Due to the immigration status of his mother, Courthouse News is keeping the man anonymous.

The Tennessee law is designed to curtail any sanctuary policies in its cities, such as those that would  prevent police officers from asking about a person’s immigration status or require the Department of Homeland Security to demonstrate probable cause when asking local law enforcement to hold an immigrant suspected of breaking immigration law.

“I think it's not a good idea. Because they hurt many people. And there are people like me,” the man wrote in Spanish in an email to Courthouse News.

He has spent two years trying to obtain residency for his mother, whom he relies on to sit up, to walk, and to sit down.

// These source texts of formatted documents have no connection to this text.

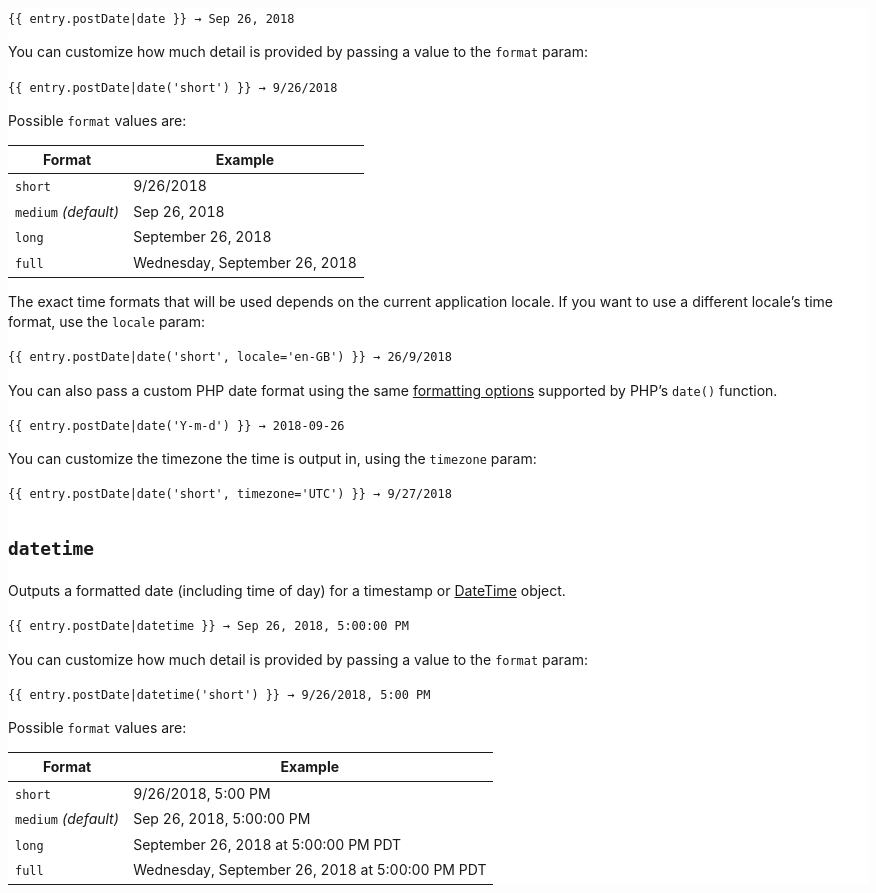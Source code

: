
 ```twig
{{ entry.postDate|date }} → Sep 26, 2018
```

You can customize how much detail is provided by passing a value to the `format` param:

```twig
{{ entry.postDate|date('short') }} → 9/26/2018
```

Possible `format` values are:

| Format               | Example                       |
| -------------------- | ----------------------------- |
| `short`              | 9/26/2018                     |
| `medium` _(default)_ | Sep 26, 2018                  |
| `long`               | September 26, 2018            |
| `full`               | Wednesday, September 26, 2018 |

The exact time formats that will be used depends on the current application locale. If you want to use a different locale’s time format, use the `locale` param:

```twig
{{ entry.postDate|date('short', locale='en-GB') }} → 26/9/2018
```

You can also pass a custom PHP date format using the same [formatting options](http://php.net/manual/en/function.date.php) supported by PHP’s `date()` function.

```twig
{{ entry.postDate|date('Y-m-d') }} → 2018-09-26
```    

You can customize the timezone the time is output in, using the `timezone` param:

```twig
{{ entry.postDate|date('short', timezone='UTC') }} → 9/27/2018
```

## `datetime`

Outputs a formatted date (including time of day) for a timestamp or [DateTime](http://php.net/manual/en/class.datetime.php) object.

```twig
{{ entry.postDate|datetime }} → Sep 26, 2018, 5:00:00 PM
```

You can customize how much detail is provided by passing a value to the `format` param:

```twig
{{ entry.postDate|datetime('short') }} → 9/26/2018, 5:00 PM
```

Possible `format` values are:

| Format               | Example                                         |
| -------------------- | ----------------------------------------------- |
| `short`              | 9/26/2018, 5:00 PM                              |
| `medium` _(default)_ | Sep 26, 2018, 5:00:00 PM                        |
| `long`               | September 26, 2018 at 5:00:00 PM PDT            |
| `full`               | Wednesday, September 26, 2018 at 5:00:00 PM PDT |
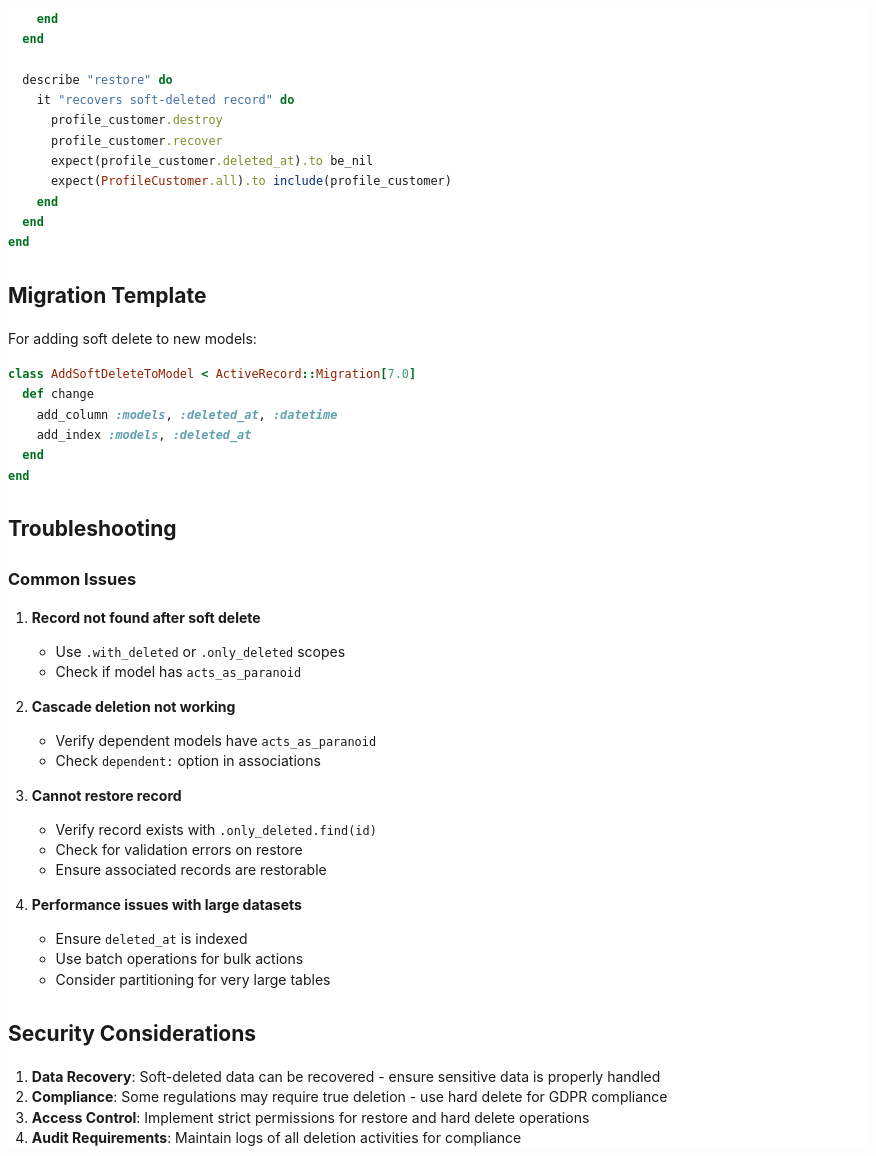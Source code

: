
 ```ruby
    end
  end

  describe "restore" do
    it "recovers soft-deleted record" do
      profile_customer.destroy
      profile_customer.recover
      expect(profile_customer.deleted_at).to be_nil
      expect(ProfileCustomer.all).to include(profile_customer)
    end
  end
end
```

## Migration Template

For adding soft delete to new models:

```ruby
class AddSoftDeleteToModel < ActiveRecord::Migration[7.0]
  def change
    add_column :models, :deleted_at, :datetime
    add_index :models, :deleted_at
  end
end
```

## Troubleshooting

### Common Issues

1. **Record not found after soft delete**
   - Use `.with_deleted` or `.only_deleted` scopes
   - Check if model has `acts_as_paranoid`

2. **Cascade deletion not working**
   - Verify dependent models have `acts_as_paranoid`
   - Check `dependent:` option in associations

3. **Cannot restore record**
   - Verify record exists with `.only_deleted.find(id)`
   - Check for validation errors on restore
   - Ensure associated records are restorable

4. **Performance issues with large datasets**
   - Ensure `deleted_at` is indexed
   - Use batch operations for bulk actions
   - Consider partitioning for very large tables

## Security Considerations

1. **Data Recovery**: Soft-deleted data can be recovered - ensure sensitive data is properly handled
2. **Compliance**: Some regulations may require true deletion - use hard delete for GDPR compliance
3. **Access Control**: Implement strict permissions for restore and hard delete operations
4. **Audit Requirements**: Maintain logs of all deletion activities for compliance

The Tennessee legislature passed HB 2315 on April 25. A month later, then-Governor Bill Haslam allowed the bill to become law without his signature.

In a May 21 letter, Haslam called the bill “a solution looking for a problem [that] has primarily served to stir up fear on both sides of the issue.” He noted that the state already prohibits sanctuary cities.

According to HB 2315, if a chancery court finds a city has a sanctuary-like policy – formally or informally – the city won’t receive grants from the Department of Economic and Community Development until it strikes the policy.

“Allowing illegal immigrants to reside within this state undermines federal immigration laws and state laws allocating available resources,” Tennessee’s law states.

On New Year’s Eve, the Tennessee Immigrant and Refugee Rights Coalition called the law that was hours away from going into effect “one of the most extreme, anti-immigrant laws in the country.”

Incoming Governor Bill Lee told the Associated Press before his inauguration that he directed his legal team to investigate Shelby County – the county in which Memphis sits – for possibly breaking the law because he said it wasn’t complying with ICE’s requests for detainers.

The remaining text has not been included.